Top of Source data

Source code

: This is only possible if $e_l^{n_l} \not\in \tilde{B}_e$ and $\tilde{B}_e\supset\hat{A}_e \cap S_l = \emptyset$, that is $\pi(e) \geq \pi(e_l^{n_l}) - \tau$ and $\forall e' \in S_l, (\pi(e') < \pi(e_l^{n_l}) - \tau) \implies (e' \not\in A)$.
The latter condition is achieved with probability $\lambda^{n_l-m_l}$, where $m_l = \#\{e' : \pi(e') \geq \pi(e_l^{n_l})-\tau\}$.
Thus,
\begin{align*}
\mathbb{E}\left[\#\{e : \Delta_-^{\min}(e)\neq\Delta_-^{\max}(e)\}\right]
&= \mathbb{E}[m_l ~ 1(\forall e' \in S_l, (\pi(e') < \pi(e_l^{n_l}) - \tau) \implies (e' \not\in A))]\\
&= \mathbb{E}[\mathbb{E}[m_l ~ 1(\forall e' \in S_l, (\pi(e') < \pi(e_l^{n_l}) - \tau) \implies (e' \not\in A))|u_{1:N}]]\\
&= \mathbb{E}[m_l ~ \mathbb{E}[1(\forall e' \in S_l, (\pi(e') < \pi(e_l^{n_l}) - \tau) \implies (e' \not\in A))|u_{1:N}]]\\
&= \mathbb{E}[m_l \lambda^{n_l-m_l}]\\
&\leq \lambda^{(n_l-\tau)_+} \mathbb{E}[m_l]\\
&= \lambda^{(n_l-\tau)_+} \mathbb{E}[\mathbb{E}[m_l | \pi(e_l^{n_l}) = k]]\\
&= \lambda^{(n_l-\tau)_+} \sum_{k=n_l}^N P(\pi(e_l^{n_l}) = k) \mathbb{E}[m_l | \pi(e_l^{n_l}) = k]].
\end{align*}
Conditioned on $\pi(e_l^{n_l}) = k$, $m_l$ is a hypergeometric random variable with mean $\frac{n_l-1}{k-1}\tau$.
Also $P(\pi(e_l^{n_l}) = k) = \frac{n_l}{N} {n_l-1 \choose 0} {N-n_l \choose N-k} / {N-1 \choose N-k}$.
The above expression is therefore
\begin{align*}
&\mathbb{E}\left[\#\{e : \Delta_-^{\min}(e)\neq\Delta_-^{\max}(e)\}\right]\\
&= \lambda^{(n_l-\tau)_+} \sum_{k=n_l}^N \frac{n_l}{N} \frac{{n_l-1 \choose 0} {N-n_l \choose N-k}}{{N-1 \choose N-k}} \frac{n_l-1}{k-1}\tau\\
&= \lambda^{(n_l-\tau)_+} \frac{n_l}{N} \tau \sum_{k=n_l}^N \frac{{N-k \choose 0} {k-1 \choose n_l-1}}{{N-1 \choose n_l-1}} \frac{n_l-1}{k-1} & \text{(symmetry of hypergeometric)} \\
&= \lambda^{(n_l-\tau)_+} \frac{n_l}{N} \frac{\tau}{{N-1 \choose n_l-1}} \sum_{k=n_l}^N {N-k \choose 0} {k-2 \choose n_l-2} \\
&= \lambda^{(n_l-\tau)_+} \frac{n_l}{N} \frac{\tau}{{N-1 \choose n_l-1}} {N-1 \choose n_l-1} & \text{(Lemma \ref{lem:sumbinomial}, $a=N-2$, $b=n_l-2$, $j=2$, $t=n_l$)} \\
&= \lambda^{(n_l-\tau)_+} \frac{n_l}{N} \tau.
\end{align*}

Bottom of Source data

> What you are asked to do
If a line of the data above contains "with", copy it out.

> Response to this exercise
The latter condition is achieved with probability $\lambda^{n_l-m_l}$, where $m_l = \#\{e' : \pi(e') \geq \pi(e_l^{n_l})-\tau\}$.
Conditioned on $\pi(e_l^{n_l}) = k$, $m_l$ is a hypergeometric random variable with mean $\frac{n_l-1}{k-1}\tau$.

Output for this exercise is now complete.